Overview

Design Principles

The design of the data model tries to draw on similarities of different data types and structures and and come up with entities that are as generic and versatile as meaningful. At the same time we aim for clearly established links between different entities to keep the model as expressive as possible.

Most entities of the NIX-model have a name and a type field which are meant to provide information about the entity. While the name can be freely chose, the type is meant to provide semantic information about the entity and we aim at definitions of different types. Via the type, the generic entities can become domain specific.

For the electrophysiology disciplines of the neuroscience, an INCF working groups has set out to define such data types. For more information see here

Creating a file

So far we have implemented the nix model only for the HDF5 file format. In order to store data in a file we need to create one.

import nixio as nix

nix_file = nix.File.open('example.h5', nix.FileMode.Overwrite)

The File entity is the root of this document and it has only two children the data and metadata nodes. You may want to use the hdfview tool to open the file and look at it. Of course you can access both parts using the File API.

All information directly related to a chunk of data is stored in the data node as children of a top-level entity called Block. A Block is a grouping element that can represent many things. For example it can take up everything that was recorded in the same session. Therefore, the Block has a name and a type.

block = nix_file.create_block("Test block", "nix.session")

Names can be freely chosen. Duplication of names on the same hierarchy-level is not allowed. In this example creating a second Block with the very same name leads to an error. Names must not contain ‘/’ characters since they are path separators in the HDF5 file. To avoid collisions across files every created entity has an unique id (UUID).

block.id
'017d7764-173b-4716-a6c2-45f6d37ddb52'

Storing data

The heart of our data model is an entity called DataArray. This is the entity that actually stores all data. It can take n-dimensional arrays and provides sufficient information to create a basic plot of the data. To achieve this, one essential part is to define what kind of data is stored. Hence, every dimension of the stored data must be defined using the available Dimension descriptors (below). The following code snippets show how to create a DataArray and how to store data in it.
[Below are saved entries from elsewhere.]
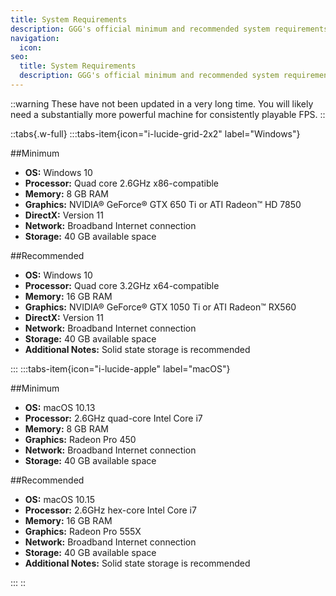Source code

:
 ```yaml
---
title: System Requirements
description: GGG's official minimum and recommended system requirements for Path of Exile 1
navigation:
  icon:
seo:
  title: System Requirements
  description: GGG's official minimum and recommended system requirements for Path of Exile 1
---
```


::warning
These have not been updated in a very long time. You will likely need a substantially more powerful machine for consistently playable FPS.
::

::tabs{.w-full}
:::tabs-item{icon="i-lucide-grid-2x2" label="Windows"}

##Minimum

- **OS:** Windows 10
- **Processor:** Quad core 2.6GHz x86-compatible
- **Memory:** 8 GB RAM
- **Graphics:** NVIDIA® GeForce® GTX 650 Ti or ATI Radeon™ HD 7850
- **DirectX:** Version 11
- **Network:** Broadband Internet connection
- **Storage:** 40 GB available space

##Recommended

- **OS:** Windows 10
- **Processor:** Quad core 3.2GHz x64-compatible
- **Memory:** 16 GB RAM
- **Graphics:** NVIDIA® GeForce® GTX 1050 Ti or ATI Radeon™ RX560
- **DirectX:** Version 11
- **Network:** Broadband Internet connection
- **Storage:** 40 GB available space
- **Additional Notes:** Solid state storage is recommended

:::
:::tabs-item{icon="i-lucide-apple" label="macOS"}

##Minimum

- **OS:** macOS 10.13
- **Processor:** 2.6GHz quad-core Intel Core i7
- **Memory:** 8 GB RAM
- **Graphics:** Radeon Pro 450
- **Network:** Broadband Internet connection
- **Storage:** 40 GB available space

##Recommended

- **OS:** macOS 10.15
- **Processor:** 2.6GHz hex-core Intel Core i7
- **Memory:** 16 GB RAM
- **Graphics:** Radeon Pro 555X
- **Network:** Broadband Internet connection
- **Storage:** 40 GB available space
- **Additional Notes:** Solid state storage is recommended

:::
::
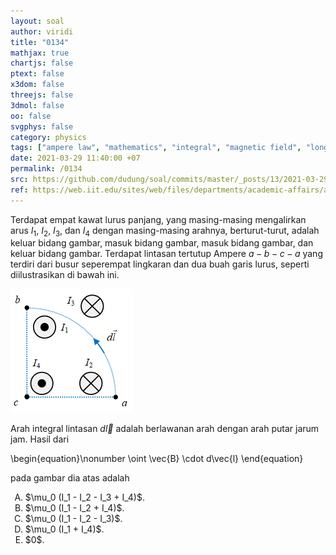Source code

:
 ```yaml
---
layout: soal
author: viridi
title: "0134"
mathjax: true
chartjs: false
ptext: false
x3dom: false
threejs: false
3dmol: false
oo: false
svgphys: false
category: physics
tags: ["ampere law", "mathematics", "integral", "magnetic field", "long wire", "line integral", "square loop", "fi1202", "2020-1"]
date: 2021-03-29 11:40:00 +07
permalink: /0134
src: https://github.com/dudung/soal/commits/master/_posts/13/2021-03-29-ampere-law-4-long-wires-closed-loop.md
ref: https://web.iit.edu/sites/web/files/departments/academic-affairs/academic-resource-center/pdfs/Amperes_law.pdf
---
```

Terdapat empat kawat lurus panjang, yang masing-masing mengalirkan arus $I_1$, $I_2$, $I_3$, dan $I_4$ dengan masing-masing arahnya, berturut-turut, adalah keluar bidang gambar, masuk bidang gambar, masuk bidang gambar, dan keluar bidang gambar. Terdapat lintasan tertutup Ampere $a - b - c - a$ yang terdiri dari busur seperempat lingkaran dan dua buah garis lurus, seperti diilustrasikan di bawah ini.

![](/assets/img/13/0134.png)

Arah integral lintasan $d\vec{l}$ adalah berlawanan arah dengan arah putar jarum jam. Hasil dari

\begin{equation}\nonumber
\oint \vec{B} \cdot d\vec{l}
\end{equation}

pada gambar dia atas adalah

<ol type="A">
<li>$\mu_0 (I_1 - I_2 - I_3 + I_4)$.
<li>$\mu_0 (I_1 - I_2 + I_4)$.
<li>$\mu_0 (I_1 - I_2 - I_3)$.
<li>$\mu_0 (I_1 + I_4)$.
<li>$0$.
# create a DataArray and store data in it
data = block.create_data_array("my data", "nix.sampled", data=some_numpy_array)

Using this call will create a DataArray, set name and type, set the dataType according to the dtype of the passed data, and store the data in the file. You can also create empty DataArrays to take up data-to-be-recorded. In this case you have to provide the space that will be needed in advance.

import numpy as np
# create an empty DataArray to store 2x1000 values
data = block.create_data_array("my data", "nix.sampled", dtype=nix.DataType.Double, shape=(2, 1000))
some_numpy_array = np.random.randn(2, 1000)
data.write_direct(some_numpy_array)

If you do not know the size of the data in advance, you can append data to an already existing DataArray. Beware: Though it is possible to extend the data, it is not possible to change the dimensionality (rank) of the data afterwards.

# create an empty DataArray to store 2x1000 values
data = block.create_data_array("my data", "nix.sampled", dtype=nix.DataType.Double, shape=(2, 1000))
some_numpy_array = np.random.randn(2, 1000)
data[:, :] = some_numpy_array
some_more_data = np.random.randn(2, 10)
data.data_extent((2, 1010))
data[:, 1000:] = some_more_data

Dimension descriptors

In the above examples we have created DataArray entities that are used to store the data. The goal of our model design is that the data containing structures carry enough information to create a basic plot. Let’s assume a time-series of data needs to be stored: The data is just a vector of measurements (e.g. voltages). The data would be plotted as a line-plot. We thus need to define the x- and the y-axis of the plot. The y- or value axis is defined by setting the label and the unit properties of the DataArray, the x-axis needs a dimension descriptor. In the nix model three different dimension descriptors are defined. SampledDimension, RangeDimension, and SetDimension which are used for (i) data that has been sampled in space or time in regular intervals, (ii) data that has been sampled in irregular intervals, and (iii) data that belongs to categories.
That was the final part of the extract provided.